== Problem ==
Find the line containing "Run your program". Retype it and every line after it through the end of the entries, exactly as written, with nothing added.

== Records supplied ==
========================================================================
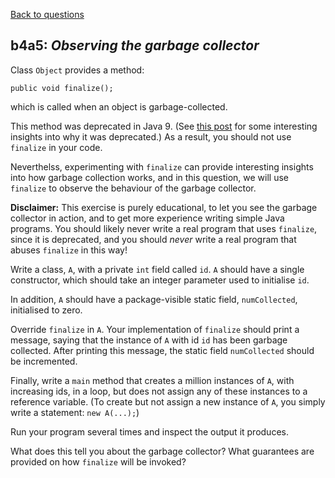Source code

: [Back to questions](../README.md)

## b4a5: *Observing the garbage collector*

Class `Object` provides a method:

```
public void finalize();
```

which is called when an object is garbage-collected.

This method was deprecated in Java 9.  (See [this post](https://stackoverflow.com/a/56454348) for some interesting insights into why it was deprecated.)  As a result, you should not use `finalize` in your code.

Neverthelss, experimenting with `finalize` can provide interesting insights into how garbage collection works, and in this question, we will use `finalize` to observe the behaviour of the garbage collector.

**Disclaimer:** This exercise is purely educational, to let you see the garbage collector in action,
and to get more experience writing simple Java programs.  You should likely never write a real program that uses `finalize`, since it is deprecated, and you should *never* write a real program that abuses `finalize` in this way!

Write a class, `A`, with a private `int` field called `id`.  `A` should have a single constructor, which
should take an integer parameter used to initialise `id`.

In addition, `A` should have a package-visible static field, `numCollected`, initialised to zero.

Override `finalize` in `A`.  Your implementation of `finalize` should print a message, saying that the instance of `A`
with id `id` has been garbage collected.  After printing this message, the static field `numCollected` should be incremented.

Finally, write a `main` method that creates a million instances of `A`, with increasing ids, in a loop, but does not assign any of these instances to a reference variable.  (To create but not assign a new instance of `A`, you simply write a statement: `new A(...);`)

Run your program several times and inspect the output it produces.

What does this tell you about the garbage collector?  What guarantees are provided on how `finalize` will be invoked?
========================================================================
== Exercise response ==
Run your program several times and inspect the output it produces.

What does this tell you about the garbage collector?  What guarantees are provided on how `finalize` will be invoked?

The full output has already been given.